Humans are often pegged as the weakest link in cybersecurity -- and to a great extent, that’s true. But Forbes says, this axiom misses the bigger point: The reason it’s true is that most companies do not have effective access control.

While training employees to think like hackers can certainly make your company more resilient to cyberattacks, there is always a risk that someone will be compromised. The surest way to limit your organization’s exposure to such risks is to verify the proper controls are in place at the individual level, governing what people can access, when and how. Companies that haven’t solved for access control are not only putting themselves at risk -- they are also suboptimizing every dollar of their cybersecurity spend. What good is spending a million dollars on a firewall if hackers can slip right past it by pretending to be someone else?

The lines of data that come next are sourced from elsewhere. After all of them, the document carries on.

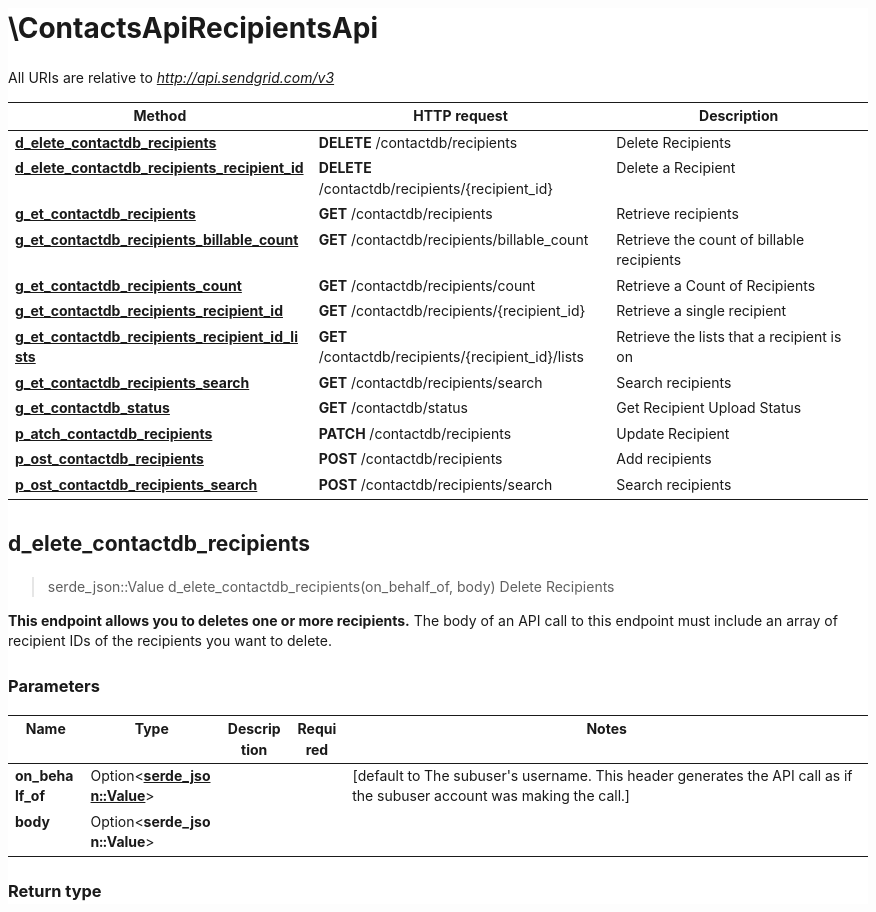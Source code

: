 # \ContactsApiRecipientsApi

All URIs are relative to *http://api.sendgrid.com/v3*

Method | HTTP request | Description
------------- | ------------- | -------------
[**d_elete_contactdb_recipients**](ContactsApiRecipientsApi.md#d_elete_contactdb_recipients) | **DELETE** /contactdb/recipients | Delete Recipients
[**d_elete_contactdb_recipients_recipient_id**](ContactsApiRecipientsApi.md#d_elete_contactdb_recipients_recipient_id) | **DELETE** /contactdb/recipients/{recipient_id} | Delete a Recipient
[**g_et_contactdb_recipients**](ContactsApiRecipientsApi.md#g_et_contactdb_recipients) | **GET** /contactdb/recipients | Retrieve recipients
[**g_et_contactdb_recipients_billable_count**](ContactsApiRecipientsApi.md#g_et_contactdb_recipients_billable_count) | **GET** /contactdb/recipients/billable_count | Retrieve the count of billable recipients
[**g_et_contactdb_recipients_count**](ContactsApiRecipientsApi.md#g_et_contactdb_recipients_count) | **GET** /contactdb/recipients/count | Retrieve a Count of Recipients
[**g_et_contactdb_recipients_recipient_id**](ContactsApiRecipientsApi.md#g_et_contactdb_recipients_recipient_id) | **GET** /contactdb/recipients/{recipient_id} | Retrieve a single recipient
[**g_et_contactdb_recipients_recipient_id_lists**](ContactsApiRecipientsApi.md#g_et_contactdb_recipients_recipient_id_lists) | **GET** /contactdb/recipients/{recipient_id}/lists | Retrieve the lists that a recipient is on
[**g_et_contactdb_recipients_search**](ContactsApiRecipientsApi.md#g_et_contactdb_recipients_search) | **GET** /contactdb/recipients/search | Search recipients
[**g_et_contactdb_status**](ContactsApiRecipientsApi.md#g_et_contactdb_status) | **GET** /contactdb/status | Get Recipient Upload Status
[**p_atch_contactdb_recipients**](ContactsApiRecipientsApi.md#p_atch_contactdb_recipients) | **PATCH** /contactdb/recipients | Update Recipient
[**p_ost_contactdb_recipients**](ContactsApiRecipientsApi.md#p_ost_contactdb_recipients) | **POST** /contactdb/recipients | Add recipients
[**p_ost_contactdb_recipients_search**](ContactsApiRecipientsApi.md#p_ost_contactdb_recipients_search) | **POST** /contactdb/recipients/search | Search recipients



## d_elete_contactdb_recipients

> serde_json::Value d_elete_contactdb_recipients(on_behalf_of, body)
Delete Recipients

**This endpoint allows you to deletes one or more recipients.**  The body of an API call to this endpoint must include an array of recipient IDs of the recipients you want to delete.

### Parameters


Name | Type | Description  | Required | Notes
------------- | ------------- | ------------- | ------------- | -------------
**on_behalf_of** | Option<[**serde_json::Value**](.md)> |  |  |[default to The subuser's username. This header generates the API call as if the subuser account was making the call.]
**body** | Option<**serde_json::Value**> |  |  |

### Return type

Unfortunately, this is the reality for many companies today, especially legacy organizations making the transition to the cloud. In this new environment, the on-premise model for access control breaks. How do you fix it? Here’s what 15 years of experience in identity and cybersecurity risk management have taught me about access control in an increasingly cloud-native and API-connected world.
In an on-premise world, security was relatively simple because access control was fairly straightforward. When IT systems operate in air-gapped environments, keeping them secure is largely an exercise in knowing who your customers, partners and employees are and then managing physical access to various systems. In other words, it's good old-fashioned locks and keys, along with additional layers of real-world identity verification for people with higher levels of access.